» **Data extract**
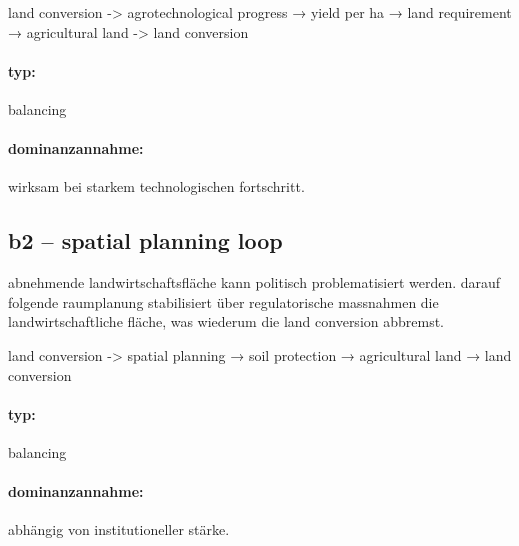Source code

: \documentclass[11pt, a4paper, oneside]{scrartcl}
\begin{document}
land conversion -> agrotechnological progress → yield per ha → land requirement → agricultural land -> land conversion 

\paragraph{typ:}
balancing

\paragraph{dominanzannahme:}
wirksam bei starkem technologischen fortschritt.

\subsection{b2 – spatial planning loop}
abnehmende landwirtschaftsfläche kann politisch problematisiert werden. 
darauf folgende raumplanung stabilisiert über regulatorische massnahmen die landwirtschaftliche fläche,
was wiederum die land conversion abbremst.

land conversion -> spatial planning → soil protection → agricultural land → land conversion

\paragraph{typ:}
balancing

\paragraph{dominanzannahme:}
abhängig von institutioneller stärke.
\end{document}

» **About this exercise**
The expected output is the full material above, unaltered, with pictures removed.

» **Answer section**
Source code

: \documentclass[11pt, a4paper, oneside]{scrartcl}
\begin{document}
land conversion -> agrotechnological progress → yield per ha → land requirement → agricultural land -> land conversion 

\paragraph{typ:}
balancing

\paragraph{dominanzannahme:}
wirksam bei starkem technologischen fortschritt.

\subsection{b2 – spatial planning loop}
abnehmende landwirtschaftsfläche kann politisch problematisiert werden. 
darauf folgende raumplanung stabilisiert über regulatorische massnahmen die landwirtschaftliche fläche,
was wiederum die land conversion abbremst.

land conversion -> spatial planning → soil protection → agricultural land → land conversion

\paragraph{typ:}
balancing

\paragraph{dominanzannahme:}
abhängig von institutioneller stärke.
\end{document}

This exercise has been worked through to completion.